*Task brief*. Find the string "ContosoDevRG" in the records and copy each line where it occurs.

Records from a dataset
>>>>>
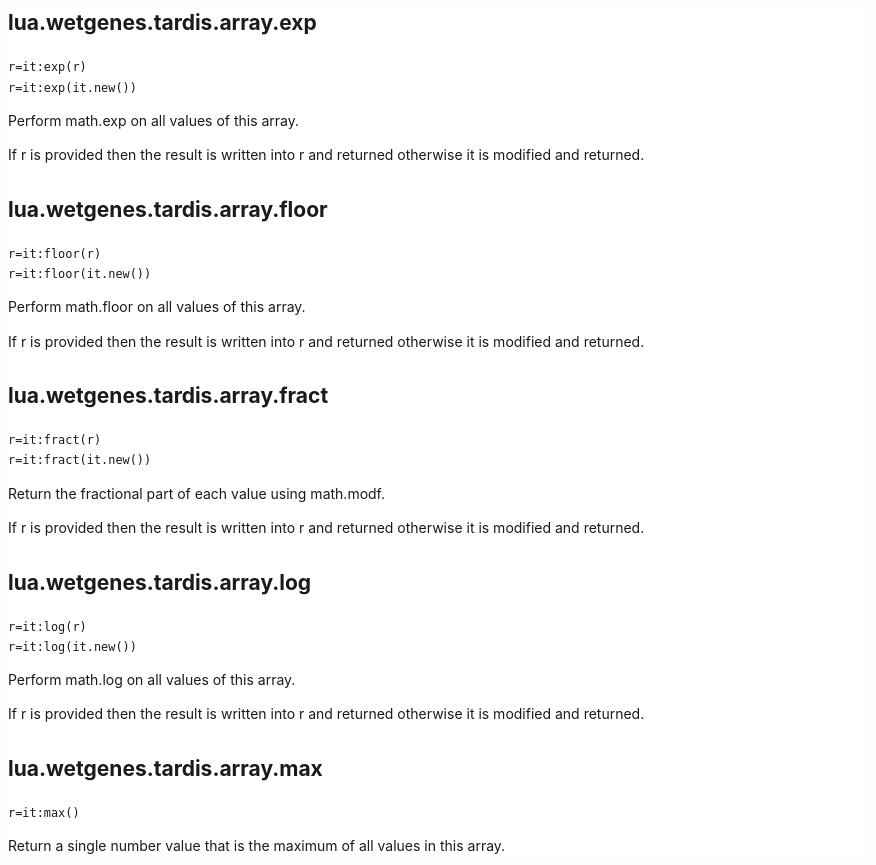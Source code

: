 ## lua.wetgenes.tardis.array.exp


	r=it:exp(r)
	r=it:exp(it.new())

Perform math.exp on all values of this array.

If r is provided then the result is written into r and returned otherwise it is
modified and returned.



## lua.wetgenes.tardis.array.floor


	r=it:floor(r)
	r=it:floor(it.new())

Perform math.floor on all values of this array.

If r is provided then the result is written into r and returned otherwise it is
modified and returned.



## lua.wetgenes.tardis.array.fract


	r=it:fract(r)
	r=it:fract(it.new())

Return the fractional part of each value using math.modf.

If r is provided then the result is written into r and returned otherwise it is
modified and returned.



## lua.wetgenes.tardis.array.log


	r=it:log(r)
	r=it:log(it.new())

Perform math.log on all values of this array.

If r is provided then the result is written into r and returned otherwise it is
modified and returned.



## lua.wetgenes.tardis.array.max


	r=it:max()

Return a single number value that is the maximum of all values in this array.

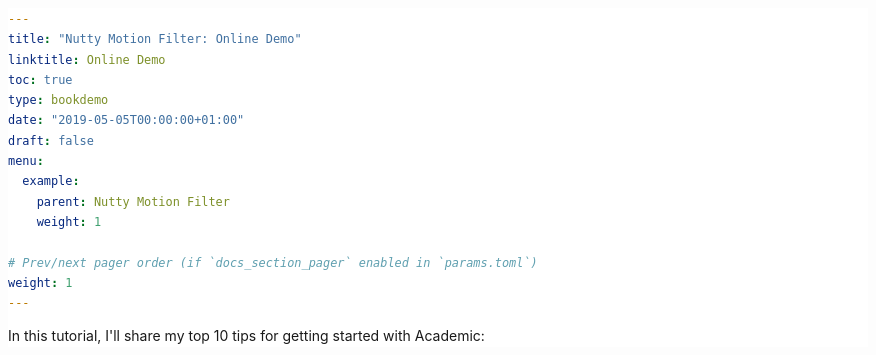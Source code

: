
 ```yaml
---
title: "Nutty Motion Filter: Online Demo"
linktitle: Online Demo
toc: true
type: bookdemo
date: "2019-05-05T00:00:00+01:00"
draft: false
menu:
  example:
    parent: Nutty Motion Filter
    weight: 1

# Prev/next pager order (if `docs_section_pager` enabled in `params.toml`)
weight: 1
---
```


In this tutorial, I'll share my top 10 tips for getting started with Academic:


<iframe src="/nutty/motionfilter.html" width="1000px" height="100%" scrolling="no" frameborder="0"></iframe>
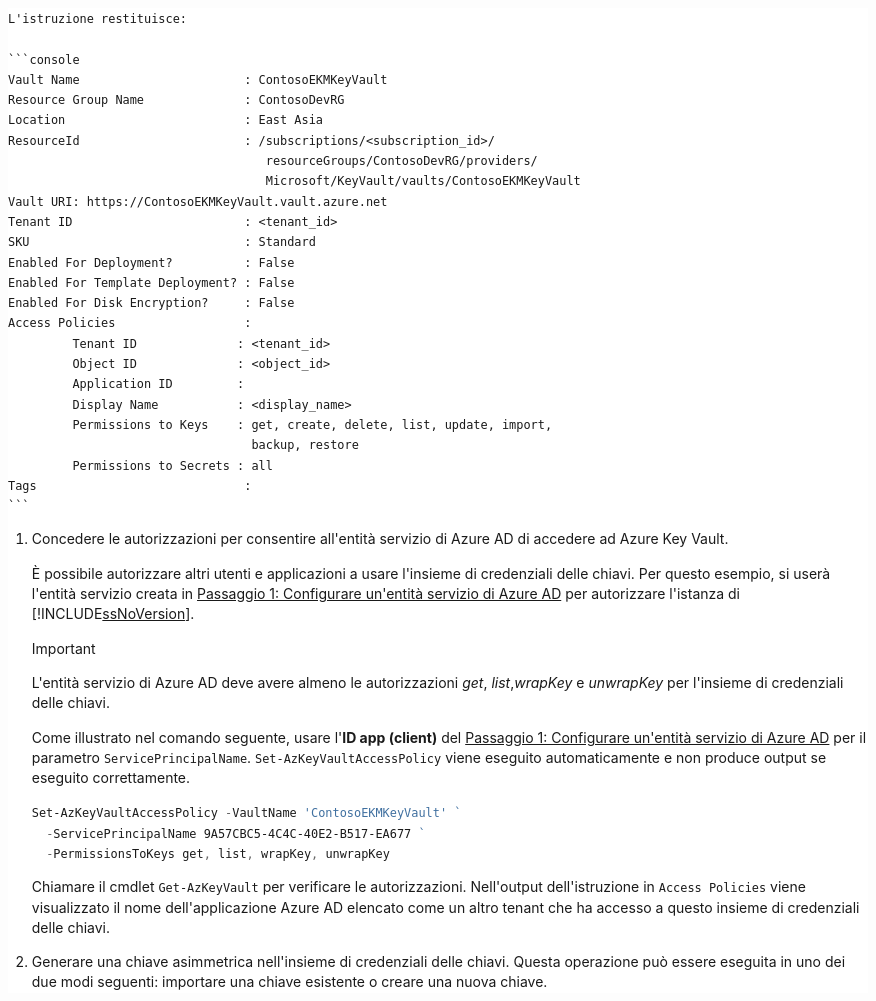     L'istruzione restituisce:

    ```console
    Vault Name                       : ContosoEKMKeyVault  
    Resource Group Name              : ContosoDevRG  
    Location                         : East Asia  
    ResourceId                       : /subscriptions/<subscription_id>/  
                                        resourceGroups/ContosoDevRG/providers/  
                                        Microsoft/KeyVault/vaults/ContosoEKMKeyVault  
    Vault URI: https://ContosoEKMKeyVault.vault.azure.net  
    Tenant ID                        : <tenant_id>  
    SKU                              : Standard  
    Enabled For Deployment?          : False  
    Enabled For Template Deployment? : False  
    Enabled For Disk Encryption?     : False  
    Access Policies                  :  
             Tenant ID              : <tenant_id>  
             Object ID              : <object_id>  
             Application ID         :
             Display Name           : <display_name>  
             Permissions to Keys    : get, create, delete, list, update, import,
                                      backup, restore  
             Permissions to Secrets : all  
    Tags                             :  
    ```  
  
1. Concedere le autorizzazioni per consentire all'entità servizio di Azure AD di accedere ad Azure Key Vault.  
  
    È possibile autorizzare altri utenti e applicazioni a usare l'insieme di credenziali delle chiavi.  Per questo esempio, si userà l'entità servizio creata in [ Passaggio 1: Configurare un'entità servizio di Azure AD](#step-1-set-up-an-azure-ad-service-principal) per autorizzare l'istanza di [!INCLUDE[ssNoVersion](../../../includes/ssnoversion-md.md)].  
  
    > [!IMPORTANT]
    > L'entità servizio di Azure AD deve avere almeno le autorizzazioni *get*, *list*,*wrapKey* e *unwrapKey* per l'insieme di credenziali delle chiavi.  
  
    Come illustrato nel comando seguente, usare l'**ID app (client)** del [Passaggio 1: Configurare un'entità servizio di Azure AD](#step-1-set-up-an-azure-ad-service-principal) per il parametro `ServicePrincipalName`. `Set-AzKeyVaultAccessPolicy` viene eseguito automaticamente e non produce output se eseguito correttamente.  
  
    ```powershell  
    Set-AzKeyVaultAccessPolicy -VaultName 'ContosoEKMKeyVault' `  
      -ServicePrincipalName 9A57CBC5-4C4C-40E2-B517-EA677 `  
      -PermissionsToKeys get, list, wrapKey, unwrapKey  
    ```  
  
    Chiamare il cmdlet `Get-AzKeyVault` per verificare le autorizzazioni. Nell'output dell'istruzione in `Access Policies` viene visualizzato il nome dell'applicazione Azure AD elencato come un altro tenant che ha accesso a questo insieme di credenziali delle chiavi.  
  
1. Generare una chiave asimmetrica nell'insieme di credenziali delle chiavi. Questa operazione può essere eseguita in uno dei due modi seguenti: importare una chiave esistente o creare una nuova chiave.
<<<<<
*Answer*.
    Resource Group Name              : ContosoDevRG  
                                        resourceGroups/ContosoDevRG/providers/  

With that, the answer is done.